Ce paragraphe résume l’atmosphère que j’ai ressentie en lisant ce livre.
Aude et Alice, Alice et Aude, deux contraires qui s’attirent.
Aude, fille de la bourgeoisie, timide, un peu renfermée, studieuse est, depuis la primaire, amie avec Alice, fille d’ouvriers, libre d’esprit et entreprenante « J’admirais Alice de toute ma petite âme. J’avais grandi dans un milieu favorisé, elle allait au dispensaire faire soigner ses dents et n’avait pas peur, elle portait des vieux pulls de ses frères, elle disait putain ta gueule va te faire foutre, elle regardait tomber la pluie de printemps avec une expression secrète qui me fascinait ».
Le coup dur arrive lorsque, en 1974, Alice décide de tout plaquer pour « suivre les cours d’un certain Emilio Vedova, star du courant informel italien. Le maître venait d’une famille ouvrière, était communiste, autodidacte, son œuvre puisait au désespoir de l’homme exploité et tentait de donner sens à l’infime de toute vie. ». Exactement dans la mouvance de Aude qui, auparavant, a tenté l’expérience de travailler à l’usine tout en continuant ses études d’art plastique.

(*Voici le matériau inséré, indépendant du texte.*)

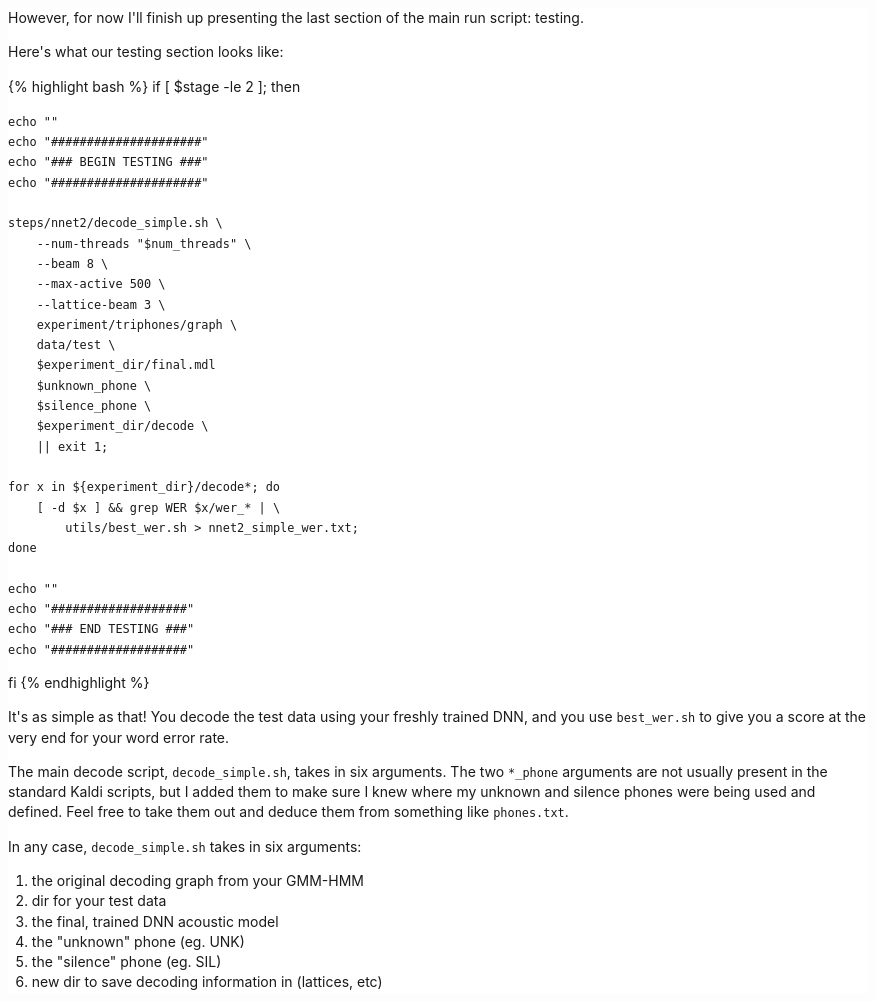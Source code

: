 However, for now I'll finish up presenting the last section of the main run script: testing.

Here's what our testing section looks like: 


{% highlight bash %}
if [ $stage -le 2 ]; then

    echo ""
    echo "#####################"
    echo "### BEGIN TESTING ###"
    echo "#####################"

    steps/nnet2/decode_simple.sh \
        --num-threads "$num_threads" \
        --beam 8 \
        --max-active 500 \
        --lattice-beam 3 \
        experiment/triphones/graph \
        data/test \
        $experiment_dir/final.mdl
        $unknown_phone \
        $silence_phone \
        $experiment_dir/decode \
        || exit 1;

    for x in ${experiment_dir}/decode*; do
        [ -d $x ] && grep WER $x/wer_* | \
            utils/best_wer.sh > nnet2_simple_wer.txt;
    done

    echo ""
    echo "###################"
    echo "### END TESTING ###"
    echo "###################"

fi
{% endhighlight %}

It's as simple as that! You decode the test data using your freshly trained DNN, and you use `best_wer.sh` to give you a score at the very end for your word error rate.

The main decode script, `decode_simple.sh`, takes in six arguments. The two `*_phone` arguments are not usually present in the standard Kaldi scripts, but I added them to make sure I knew where my unknown and silence phones were being used and defined. Feel free to take them out and deduce them from something like `phones.txt`.

In any case, `decode_simple.sh` takes in six arguments:

1. the original decoding graph from your GMM-HMM
2. dir for your test data
3. the final, trained DNN acoustic model
4. the "unknown" phone (eg. UNK)
5. the "silence" phone (eg. SIL)
6. new dir to save decoding information in (lattices, etc)


[kaldi-install]: http://jrmeyer.github.io/kaldi/2016/01/26/Installing-Kaldi.html
[kaldi-notes]: http://jrmeyer.github.io/kaldi/2016/02/01/Kaldi-notes.html
[maas-2013]: https://arxiv.org/pdf/1406.7806.pdf
[rath-2013]: http://www.danielpovey.com/files/2013_interspeech_nnet_lda.pdf
[povey-2015]: https://arxiv.org/pdf/1410.7455v4.pdf
[nnet2-docs]: http://kaldi-asr.org/doc/dnn2.html
[coqui-gitter]: https://gitter.im/coqui-ai/STT
[coqui-model-zoo]: https://coqui.ai/models
[coqui-github]: https://github.com/coqui-ai/stt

Il a fallu un malaise lors de la présentation de son mémoire pour que Aude laisse tout tomber et parte à Venise rejoindre Alice.
Venise, dans ces années, ce sont les brigades, l’après 68, la liberté et, surtout, l’odeur de Venise, le brouillard hivernal, le vieil appartement délabré dans un palais tout autant délabré. Mais, c’était l’odeur de leur jeunesse.
Dans cet appartement vénitien vit une communauté cosmopolite d’étudiants à la fois bohème, fêtards, gauchistes dont certains vont s’impliquer de plus en plus dans la lutte armée révolutionnaire
Alice suit des cours à l’école des Beaux-Arts, se lancent dans des performances artistiques et ou politiques, Aude se laisse ballotter « Jour après jour je me perds dans son dédale, je déplie les chemins au hasard, je vais d’image en image » Aude, telle la feuille poussée par le vent, se perd physiquement et mentalement, l’impression d’un vide que rien ne peut remplir. « Je ne suis l’élève de personne, juste une passante, je glane sans engranger... »
Un jour, Alice disparaît soudainement et ne sera jamais retrouvée. Aude retourne à Lyon dans une vie terne et ennuyeuse car toujours, elle refuse de s’ouvrir aux autres.
La soixantaine, Aude quitte mari et boulot, part à la recherche de son amie Alice, perdue de vue en 1976. Elle prend le train direction Venise et, là, arrivée, tout revient avec l’odeur spécifique de Venise.
La rencontre avec les souvenirs, la réalité que Aude cherche lui permet de découvrir une Alice qu’elle ne connaît pas ou n’a pas voulu voir « Elle voulait mieux que l’amour. Elle voulait un accord parfait, musical, du monde », tout occupée qu’elle était à gribouiller des mots, des phrases sur le mur du couloir. La quête de la narratrice a pour effet bénéfique de la sortir de la léthargie, ouvrir le rideau de brume qui l’entourait. Elle sort de l’eau matricielle «Venise nous ramenait à l’origine, à l’eau matricielle ».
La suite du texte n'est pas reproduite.